All metrics for 10x/5x are using reads mapped with PHRED-scale mapping quality >= 20. The length of mitochondrial genome covered at more than 5x (5-fold) coverage and 10x is summarized for the sequencing data from different capture kits (Table 1).

All results are for BWA-MEM except for the Illumina TruSeq capture data that was also aligned using BWA-SAMPE. Our comparisons show that BWA-MEM aligned more reads and had generally better performance.

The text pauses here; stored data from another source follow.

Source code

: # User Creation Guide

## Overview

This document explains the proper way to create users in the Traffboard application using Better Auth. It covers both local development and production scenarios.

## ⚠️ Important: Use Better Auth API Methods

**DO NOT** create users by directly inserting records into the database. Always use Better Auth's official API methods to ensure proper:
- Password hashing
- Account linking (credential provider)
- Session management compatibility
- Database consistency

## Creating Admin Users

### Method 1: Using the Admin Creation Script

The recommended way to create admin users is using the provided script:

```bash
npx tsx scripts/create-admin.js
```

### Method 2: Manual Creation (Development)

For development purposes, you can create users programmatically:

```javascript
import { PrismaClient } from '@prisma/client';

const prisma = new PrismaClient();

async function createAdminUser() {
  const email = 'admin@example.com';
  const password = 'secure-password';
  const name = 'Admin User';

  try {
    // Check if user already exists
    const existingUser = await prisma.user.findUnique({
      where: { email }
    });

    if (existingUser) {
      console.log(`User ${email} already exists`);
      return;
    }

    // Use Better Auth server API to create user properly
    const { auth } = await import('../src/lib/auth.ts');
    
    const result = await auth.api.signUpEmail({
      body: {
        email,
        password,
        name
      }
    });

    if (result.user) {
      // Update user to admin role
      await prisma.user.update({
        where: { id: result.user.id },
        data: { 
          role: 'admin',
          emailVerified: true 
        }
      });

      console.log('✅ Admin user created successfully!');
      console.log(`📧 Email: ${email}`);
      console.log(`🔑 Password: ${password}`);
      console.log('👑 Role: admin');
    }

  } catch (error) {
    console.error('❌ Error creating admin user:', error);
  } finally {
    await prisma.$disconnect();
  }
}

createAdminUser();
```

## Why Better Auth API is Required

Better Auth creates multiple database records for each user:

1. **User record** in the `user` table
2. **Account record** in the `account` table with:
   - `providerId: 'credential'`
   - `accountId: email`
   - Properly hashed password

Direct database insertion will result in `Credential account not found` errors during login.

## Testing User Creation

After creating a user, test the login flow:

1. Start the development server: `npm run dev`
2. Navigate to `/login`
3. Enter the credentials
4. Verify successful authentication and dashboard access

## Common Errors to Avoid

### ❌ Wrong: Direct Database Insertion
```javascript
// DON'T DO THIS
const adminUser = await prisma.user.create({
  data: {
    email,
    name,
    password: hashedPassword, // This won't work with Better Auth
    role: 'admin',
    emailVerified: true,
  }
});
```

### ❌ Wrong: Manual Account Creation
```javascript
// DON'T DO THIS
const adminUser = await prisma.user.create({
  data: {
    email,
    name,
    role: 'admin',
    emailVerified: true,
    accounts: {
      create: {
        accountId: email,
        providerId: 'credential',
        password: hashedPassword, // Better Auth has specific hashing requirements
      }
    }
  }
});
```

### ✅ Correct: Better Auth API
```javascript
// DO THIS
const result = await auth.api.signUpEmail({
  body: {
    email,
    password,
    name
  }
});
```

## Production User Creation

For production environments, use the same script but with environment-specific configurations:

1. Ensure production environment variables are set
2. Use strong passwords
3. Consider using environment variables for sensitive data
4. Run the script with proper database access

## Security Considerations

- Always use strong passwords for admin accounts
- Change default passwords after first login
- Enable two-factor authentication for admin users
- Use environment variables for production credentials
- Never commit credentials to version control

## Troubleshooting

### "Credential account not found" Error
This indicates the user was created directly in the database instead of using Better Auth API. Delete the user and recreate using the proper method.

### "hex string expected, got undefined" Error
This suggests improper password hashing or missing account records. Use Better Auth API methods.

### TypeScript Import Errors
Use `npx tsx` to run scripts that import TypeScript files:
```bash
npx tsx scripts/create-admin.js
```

A custom capture sample was evaluated simply to see the potential of extracting mitochondrial genome from that data-type as well. It performed really well, generating more than 900 RPM for mitochondrial genome, implying much greater off-target throughput

Capture/WGS All reads (millions) Mapped reads (millions) % mapped reads chrM reads Q20 chrM Q20 chrM RPM* > 10x chrM > 5x chrM
SRR309291 (Agilent) 124.193 123.949 99.80 2836 2647 21.36 12615 15691
SRR309292 (Nimblegen) 185.088 184.588 99.73 3770 3466 18.78 5563 11271
SRR309293 (Illumina) 113.369 113.070 99.74 27326 24645 217.96 16569 16569
SRR309293.pe (Illumina SAMPE) 112.886 105.777 93.70 25149 22894 216.44 16569 16569
SRR341919 (WGS) 1,312.649 1,253.840 95.52 436042 417365 332.87 16569 16569
SRR062592.s.bam
(Custom Capture)
5.313 5.086 95.73 5346 4897 962.75 9997 14318

*: Q20 mapped chrM reads per Million Mapped reads for that sample
Table 1: Sequencing throughput and mitochondrial genome coverage from NGS data on whole-genome, exome and custom-captured samples

 

Coverage of Mitochondrial Genome

Figure 1: Contrasting coverage of mitochondrial genome from WGS and WES sequencing data (truseq-pe data was aligned using BWA-sampe tool while all others were aligned using BWA-mem)
  • WGS data generated really good coverage of the mitochondrial genome, almost always > 700-fold
  • Coverage from Illumina Truseq data was consistent between results from using BWA-mem or BWA-sampe aligner, though the latter gave slightly lesser coverage due to fewer mapped reads
  • Agilent off-target data generated sufficient mitochondria mapped reads considering ~95% of mitochondrial genome covered at 5x. Higher overall throughput for the sequenced sample could have provided greater off-target sequence reads yielding higher mitochondrial genome coverage.
  • Nimblegen off-target data was the least abundant, and the coverage profile across mitochondrial genome was also different from other datasets. This may also be due to the high-density overlapping bait design of Nimblegen, giving focused on-target coverage, leaving fewer off-target reads.

Variant Calling on the Mitochondrial Genome

33 variants shared by all 4 (WGS, Illumina/Nimblegen/Agilent capture)
Venn Diagram (generated using Venny) to compare the mitochondiral variants identified in the same sample from WGS and off-target data from different capture kits (10% or more alternate-supporting reads implied a variant call)

The sequencing data depicted high variability when using 1% alternate-supporting reads to annotate a mitochondrial genomic position as variant. So we used a threshold of at-least 10% reads at any given nucleotide position to be supporting the alternate allele to define a variant. The above venn-diagram highlights that the vast majority (33/41) of called variants on mitochondrial genome from WGS and WES data overlap. Another 6 variants identified in WGS were also observed in Agilent and Illumina WES data, but missed by Nimblegen WES due to low coverage. We do not provide a comprehensive iteration of the exclusive variants, but most of them suffer from low read-depth, low quality, and strand bias.

Conclusions

With the decreasing cost and increasing availability of exome sequencing data, there is a vast resource of mitochondrial genomes that can be mined for mitochondria-focused research. Data from large consortia like 1000 genomes and NHLBI exome datasets can be utilized for a comparative mitochondrial variation evaluation. As reported by Picardi et al, Illumina Truseq and Agilent exome kits generate better mitochondrial genome coverage compared to Nimblegen. Interestingly, even the custom-capture kit we evaluated generated a decent amount of mitochondrial genome coverage. This opens up a plethora of small NGS panel and custom-capture datasets for mitochondrial genome evaluation.